• **Work item**:
Check every line of the material below, and show those that contain "link".

────────────────────

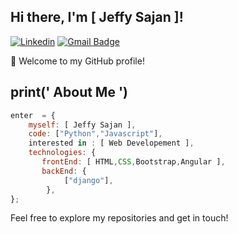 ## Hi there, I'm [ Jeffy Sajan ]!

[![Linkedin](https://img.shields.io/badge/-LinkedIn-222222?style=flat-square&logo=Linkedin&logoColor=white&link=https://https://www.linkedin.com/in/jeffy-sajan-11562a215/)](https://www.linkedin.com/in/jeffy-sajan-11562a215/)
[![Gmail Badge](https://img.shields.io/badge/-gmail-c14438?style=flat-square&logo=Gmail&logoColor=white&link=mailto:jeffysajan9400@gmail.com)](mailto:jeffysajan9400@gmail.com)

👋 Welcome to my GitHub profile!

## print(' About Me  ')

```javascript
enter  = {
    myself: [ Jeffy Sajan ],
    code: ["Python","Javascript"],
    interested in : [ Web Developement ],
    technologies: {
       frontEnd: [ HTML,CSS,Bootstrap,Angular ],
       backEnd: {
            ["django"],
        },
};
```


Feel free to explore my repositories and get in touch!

────────────────────

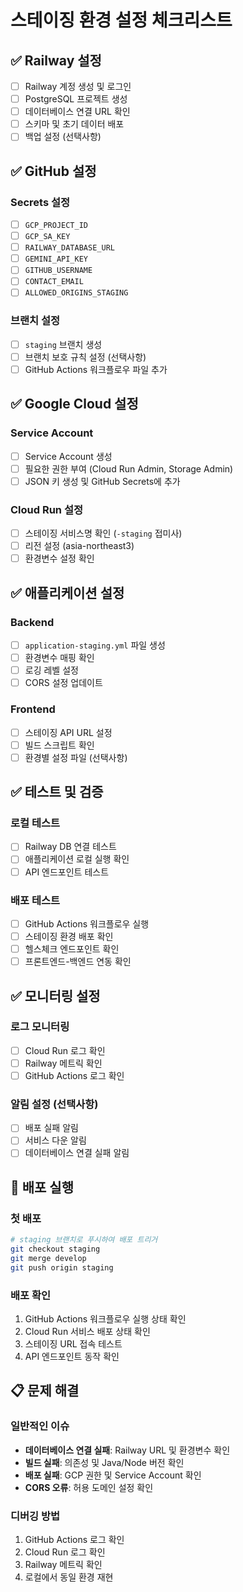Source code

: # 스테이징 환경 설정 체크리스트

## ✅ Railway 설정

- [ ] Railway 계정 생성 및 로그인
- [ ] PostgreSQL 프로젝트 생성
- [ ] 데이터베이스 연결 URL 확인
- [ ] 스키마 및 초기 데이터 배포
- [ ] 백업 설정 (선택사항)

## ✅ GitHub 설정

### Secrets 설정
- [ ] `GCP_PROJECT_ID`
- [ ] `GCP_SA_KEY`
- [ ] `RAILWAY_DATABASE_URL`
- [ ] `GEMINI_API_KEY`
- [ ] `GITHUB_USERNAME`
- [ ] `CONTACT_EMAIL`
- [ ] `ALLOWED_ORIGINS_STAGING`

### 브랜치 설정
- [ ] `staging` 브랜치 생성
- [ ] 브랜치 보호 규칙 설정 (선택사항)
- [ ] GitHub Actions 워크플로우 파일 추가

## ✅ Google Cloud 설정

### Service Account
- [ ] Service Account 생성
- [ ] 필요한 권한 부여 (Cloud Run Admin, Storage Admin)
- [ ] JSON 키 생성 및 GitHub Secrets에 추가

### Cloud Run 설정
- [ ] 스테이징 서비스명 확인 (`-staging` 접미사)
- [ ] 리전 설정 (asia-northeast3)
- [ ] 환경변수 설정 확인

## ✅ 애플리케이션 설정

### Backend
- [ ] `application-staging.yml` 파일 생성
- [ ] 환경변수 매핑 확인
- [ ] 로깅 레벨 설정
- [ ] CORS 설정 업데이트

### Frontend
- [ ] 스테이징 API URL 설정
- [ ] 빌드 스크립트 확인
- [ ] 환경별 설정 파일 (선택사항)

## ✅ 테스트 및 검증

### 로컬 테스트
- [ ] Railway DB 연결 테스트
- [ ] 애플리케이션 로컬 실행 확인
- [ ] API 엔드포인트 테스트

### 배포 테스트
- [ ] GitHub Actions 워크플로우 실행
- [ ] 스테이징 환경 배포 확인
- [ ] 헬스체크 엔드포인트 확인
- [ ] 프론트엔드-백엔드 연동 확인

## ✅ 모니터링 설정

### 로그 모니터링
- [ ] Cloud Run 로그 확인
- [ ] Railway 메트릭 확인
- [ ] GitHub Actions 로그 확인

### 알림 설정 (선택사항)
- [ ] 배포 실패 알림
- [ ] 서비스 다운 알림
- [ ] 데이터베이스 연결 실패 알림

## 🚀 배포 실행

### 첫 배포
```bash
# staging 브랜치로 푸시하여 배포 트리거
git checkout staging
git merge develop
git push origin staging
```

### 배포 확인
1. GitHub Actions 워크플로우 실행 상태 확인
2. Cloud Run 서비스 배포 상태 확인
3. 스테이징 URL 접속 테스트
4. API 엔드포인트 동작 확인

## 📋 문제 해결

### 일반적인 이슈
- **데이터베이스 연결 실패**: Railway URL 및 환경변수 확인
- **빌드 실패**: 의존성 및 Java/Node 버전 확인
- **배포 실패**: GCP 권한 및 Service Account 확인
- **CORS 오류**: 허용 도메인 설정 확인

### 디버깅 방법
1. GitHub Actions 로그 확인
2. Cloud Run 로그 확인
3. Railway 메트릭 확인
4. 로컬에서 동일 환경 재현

────────────────────

• **Final answer**:
[![Linkedin](https://img.shields.io/badge/-LinkedIn-222222?style=flat-square&logo=Linkedin&logoColor=white&link=https://https://www.linkedin.com/in/jeffy-sajan-11562a215/)](https://www.linkedin.com/in/jeffy-sajan-11562a215/)
[![Gmail Badge](https://img.shields.io/badge/-gmail-c14438?style=flat-square&logo=Gmail&logoColor=white&link=mailto:jeffysajan9400@gmail.com)](mailto:jeffysajan9400@gmail.com)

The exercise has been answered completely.